As gratifying as these changes are, 94% of rare diseases still lack an approved treatment [16]. Treatments for Bain Syndrome are slowly developing as patient numbers increase. As of July 2023, mice models that downregulate, or decrease expression of, the mutated HNRNPH2 gene, while upregulating, or increasing the expression of, the HNRPH1 gene, which is an analog that genetically compensates for the loss of the HNRNPH2 gene, may serve as preclinical models for drug testing [19].

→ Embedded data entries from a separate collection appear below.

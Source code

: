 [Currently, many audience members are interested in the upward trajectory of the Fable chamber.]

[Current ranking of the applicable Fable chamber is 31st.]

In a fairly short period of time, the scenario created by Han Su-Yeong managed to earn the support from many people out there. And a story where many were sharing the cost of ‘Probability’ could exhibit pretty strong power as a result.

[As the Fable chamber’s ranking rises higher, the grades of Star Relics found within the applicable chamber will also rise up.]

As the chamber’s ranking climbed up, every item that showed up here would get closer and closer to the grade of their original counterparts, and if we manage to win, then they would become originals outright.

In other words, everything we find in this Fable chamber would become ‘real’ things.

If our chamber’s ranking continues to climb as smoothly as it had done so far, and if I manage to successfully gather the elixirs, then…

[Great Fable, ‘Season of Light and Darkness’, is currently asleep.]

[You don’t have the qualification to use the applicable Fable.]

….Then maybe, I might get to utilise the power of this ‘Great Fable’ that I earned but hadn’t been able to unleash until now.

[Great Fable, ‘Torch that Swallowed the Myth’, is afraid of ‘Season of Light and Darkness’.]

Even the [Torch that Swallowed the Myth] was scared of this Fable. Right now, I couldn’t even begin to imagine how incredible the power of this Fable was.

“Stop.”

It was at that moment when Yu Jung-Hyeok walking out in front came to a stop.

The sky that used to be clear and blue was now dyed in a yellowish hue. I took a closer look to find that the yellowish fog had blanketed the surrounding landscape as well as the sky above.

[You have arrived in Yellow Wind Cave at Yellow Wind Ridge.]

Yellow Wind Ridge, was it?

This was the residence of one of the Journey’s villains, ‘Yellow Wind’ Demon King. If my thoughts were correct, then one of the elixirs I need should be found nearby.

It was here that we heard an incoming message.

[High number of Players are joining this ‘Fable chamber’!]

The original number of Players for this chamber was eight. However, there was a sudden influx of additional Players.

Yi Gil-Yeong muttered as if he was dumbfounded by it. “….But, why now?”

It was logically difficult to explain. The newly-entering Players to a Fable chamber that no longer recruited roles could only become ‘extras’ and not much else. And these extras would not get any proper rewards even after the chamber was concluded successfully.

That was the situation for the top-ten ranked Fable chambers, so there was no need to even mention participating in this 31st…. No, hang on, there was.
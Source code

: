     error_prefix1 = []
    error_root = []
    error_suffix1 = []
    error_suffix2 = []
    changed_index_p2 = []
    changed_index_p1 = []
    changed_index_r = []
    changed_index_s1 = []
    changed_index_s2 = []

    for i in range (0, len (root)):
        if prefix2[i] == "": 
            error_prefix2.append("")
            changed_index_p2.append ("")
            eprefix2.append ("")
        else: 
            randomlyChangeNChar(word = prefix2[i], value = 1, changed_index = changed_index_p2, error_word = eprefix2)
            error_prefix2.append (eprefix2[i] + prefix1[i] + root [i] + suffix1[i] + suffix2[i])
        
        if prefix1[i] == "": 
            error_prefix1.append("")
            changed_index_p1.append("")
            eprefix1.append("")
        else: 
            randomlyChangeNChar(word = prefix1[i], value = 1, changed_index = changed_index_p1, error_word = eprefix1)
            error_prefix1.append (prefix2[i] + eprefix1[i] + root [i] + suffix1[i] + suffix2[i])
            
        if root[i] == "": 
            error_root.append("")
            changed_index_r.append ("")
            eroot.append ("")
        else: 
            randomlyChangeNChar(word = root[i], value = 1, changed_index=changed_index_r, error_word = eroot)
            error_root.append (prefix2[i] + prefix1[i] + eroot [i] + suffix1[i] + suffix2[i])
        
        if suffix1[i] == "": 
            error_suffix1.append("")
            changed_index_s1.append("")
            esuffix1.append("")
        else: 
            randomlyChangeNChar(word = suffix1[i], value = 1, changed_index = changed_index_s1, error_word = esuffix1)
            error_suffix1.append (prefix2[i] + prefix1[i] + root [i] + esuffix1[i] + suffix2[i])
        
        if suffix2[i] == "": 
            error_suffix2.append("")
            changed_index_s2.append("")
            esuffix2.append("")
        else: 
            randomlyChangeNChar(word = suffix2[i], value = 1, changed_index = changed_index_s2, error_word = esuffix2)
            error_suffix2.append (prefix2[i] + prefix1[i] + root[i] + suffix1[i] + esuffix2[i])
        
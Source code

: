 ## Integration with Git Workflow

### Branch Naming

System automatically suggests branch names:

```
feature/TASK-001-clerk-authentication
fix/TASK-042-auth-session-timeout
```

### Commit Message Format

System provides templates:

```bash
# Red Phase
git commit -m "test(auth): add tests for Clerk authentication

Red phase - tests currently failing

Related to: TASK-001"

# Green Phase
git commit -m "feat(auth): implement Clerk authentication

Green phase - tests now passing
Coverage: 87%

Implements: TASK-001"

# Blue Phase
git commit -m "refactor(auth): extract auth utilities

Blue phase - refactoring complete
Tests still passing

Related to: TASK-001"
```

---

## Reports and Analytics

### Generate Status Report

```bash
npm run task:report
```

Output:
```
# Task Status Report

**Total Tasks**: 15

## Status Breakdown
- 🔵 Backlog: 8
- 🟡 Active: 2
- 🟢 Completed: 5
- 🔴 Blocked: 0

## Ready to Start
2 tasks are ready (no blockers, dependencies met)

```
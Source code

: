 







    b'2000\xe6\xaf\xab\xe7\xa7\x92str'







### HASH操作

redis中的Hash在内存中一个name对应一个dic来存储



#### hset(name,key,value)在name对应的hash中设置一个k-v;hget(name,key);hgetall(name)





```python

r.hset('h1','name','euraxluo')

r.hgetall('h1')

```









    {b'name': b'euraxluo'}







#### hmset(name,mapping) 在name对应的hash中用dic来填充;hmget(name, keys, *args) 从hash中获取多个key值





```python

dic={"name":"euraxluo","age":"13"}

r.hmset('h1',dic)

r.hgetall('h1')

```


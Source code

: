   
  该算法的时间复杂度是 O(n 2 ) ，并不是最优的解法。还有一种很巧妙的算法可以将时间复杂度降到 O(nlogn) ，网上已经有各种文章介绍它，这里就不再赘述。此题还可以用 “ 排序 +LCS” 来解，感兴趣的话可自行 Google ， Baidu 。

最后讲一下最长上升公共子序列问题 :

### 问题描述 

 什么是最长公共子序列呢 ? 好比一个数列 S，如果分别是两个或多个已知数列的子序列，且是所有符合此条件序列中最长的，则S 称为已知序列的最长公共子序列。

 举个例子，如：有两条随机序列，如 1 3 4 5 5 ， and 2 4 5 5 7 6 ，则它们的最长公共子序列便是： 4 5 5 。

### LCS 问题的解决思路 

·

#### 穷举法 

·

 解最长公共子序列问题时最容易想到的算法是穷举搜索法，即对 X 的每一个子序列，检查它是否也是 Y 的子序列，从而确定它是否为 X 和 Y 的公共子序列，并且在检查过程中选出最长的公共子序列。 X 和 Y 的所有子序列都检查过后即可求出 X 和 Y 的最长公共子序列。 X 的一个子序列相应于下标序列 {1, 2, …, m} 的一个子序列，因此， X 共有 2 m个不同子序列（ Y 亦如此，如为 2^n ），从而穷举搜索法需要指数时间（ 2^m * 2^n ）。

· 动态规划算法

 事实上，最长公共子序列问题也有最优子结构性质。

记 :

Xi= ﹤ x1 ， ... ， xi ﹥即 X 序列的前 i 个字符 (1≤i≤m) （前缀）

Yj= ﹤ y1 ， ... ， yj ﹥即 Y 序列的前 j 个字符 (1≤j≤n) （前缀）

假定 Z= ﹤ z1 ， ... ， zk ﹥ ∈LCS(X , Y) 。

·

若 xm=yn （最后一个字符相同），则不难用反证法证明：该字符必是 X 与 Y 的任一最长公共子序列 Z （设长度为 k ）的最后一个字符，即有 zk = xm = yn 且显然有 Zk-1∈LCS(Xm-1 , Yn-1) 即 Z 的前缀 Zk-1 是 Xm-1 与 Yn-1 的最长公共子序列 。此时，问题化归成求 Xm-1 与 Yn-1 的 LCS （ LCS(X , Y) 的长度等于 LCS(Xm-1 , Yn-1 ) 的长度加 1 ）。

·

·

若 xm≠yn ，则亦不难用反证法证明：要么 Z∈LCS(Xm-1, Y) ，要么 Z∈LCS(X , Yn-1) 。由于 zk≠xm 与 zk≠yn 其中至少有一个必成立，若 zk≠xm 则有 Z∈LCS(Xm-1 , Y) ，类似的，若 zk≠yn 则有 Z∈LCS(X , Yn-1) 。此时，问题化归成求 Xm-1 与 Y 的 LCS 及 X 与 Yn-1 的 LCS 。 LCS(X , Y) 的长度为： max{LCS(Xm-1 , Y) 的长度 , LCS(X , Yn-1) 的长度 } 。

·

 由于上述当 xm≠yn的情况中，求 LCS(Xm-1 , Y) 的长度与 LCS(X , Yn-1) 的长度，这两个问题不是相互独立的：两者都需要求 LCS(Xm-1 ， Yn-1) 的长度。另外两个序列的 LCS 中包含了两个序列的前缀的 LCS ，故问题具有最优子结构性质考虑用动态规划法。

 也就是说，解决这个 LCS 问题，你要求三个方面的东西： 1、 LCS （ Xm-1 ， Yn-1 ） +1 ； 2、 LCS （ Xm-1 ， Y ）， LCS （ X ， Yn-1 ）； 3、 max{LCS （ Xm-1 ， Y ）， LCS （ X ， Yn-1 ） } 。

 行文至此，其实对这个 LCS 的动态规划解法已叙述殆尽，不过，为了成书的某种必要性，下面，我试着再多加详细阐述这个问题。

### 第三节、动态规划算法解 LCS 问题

The work to provide people with rare disease treatment cannot stop. Even with the adoption of the Orphan Drug Act, subsequent problems arise from making the drugs affordable to the patient. With manufacturing costs and a small patient pool, the orphan drugs have an extremely high cost per patient, and insurance does not cover many of these costs [20]. For people diagnosed with chronic rare diseases who may be unable to make the decision to take the drug, how can others make such a life-altering decision for them [11]? Cady’s mother shares the view that the possibility of a drug for Bain Syndrome is both relieving and frightening, as these powerful drugs may have the unbelievable ability to cure aspects of her condition but may also introduce other risky side effects that exacerbate the problem. Regardless, she finds the very possibility of a drug that treats Bain Syndrome for Cady motivating [11].
In large part, activism has been a contributor to bringing attention to the situation of people with rare diseases, resulting in policy changes like the Orphan Drug Act [21]. Activist organizations continue to fundraise for rare diseases without treatment or for the patients who can’t afford the approved cures. For example, the French Foundation for Rare Diseases deliberately expanded its patient pool to research both the patient and the caregivers, allowing researchers in social and human sciences to work together to better understand the social, familial, and individual consequences of rare diseases [22].
Similarly, the HNRNP Family foundation works with people who contain mutations in all genes within the same family as the gene affected by Bain Syndrome, notably HNRPU, HNRNPH2, HNRNPH1, SYNCRIP/HNRNPQ, HNRPC, and HNRNPR genes [23]. This foundation serves to create a community of those affected by rare HNRNP diseases, providing them with a larger supportive group. It also schedules symposiums and events that raise awareness for the public and provides a location where people with HNRNP-related disorders may come for clinical assessment including blood and skin biopsies. Collecting physical samples and assessing their development through clinical and behavioral studies provides information about these patients over a long period of time, which is crucial for disease characterization and drug development [23].
The awareness required for rare diseases is far from realized. Though implemented policy changes have served integral to developments in treatments, there are still several hurdles that patients with rare diseases and their families must overcome. While activism is important for raising funds and awareness, the necessity for families to dedicate resources and time to gaining money for their loved ones’ treatments and research fundamentally demonstrates how much improvement is needed. Someone diagnosed with a rare disorder no longer perceives the rarity of their condition that they and their loved ones live with daily. Though society may still classify diseases through the lens of prevalence, there is much more to the disease that must be taken into consideration for research funding, therapeutic development, and drug distribution.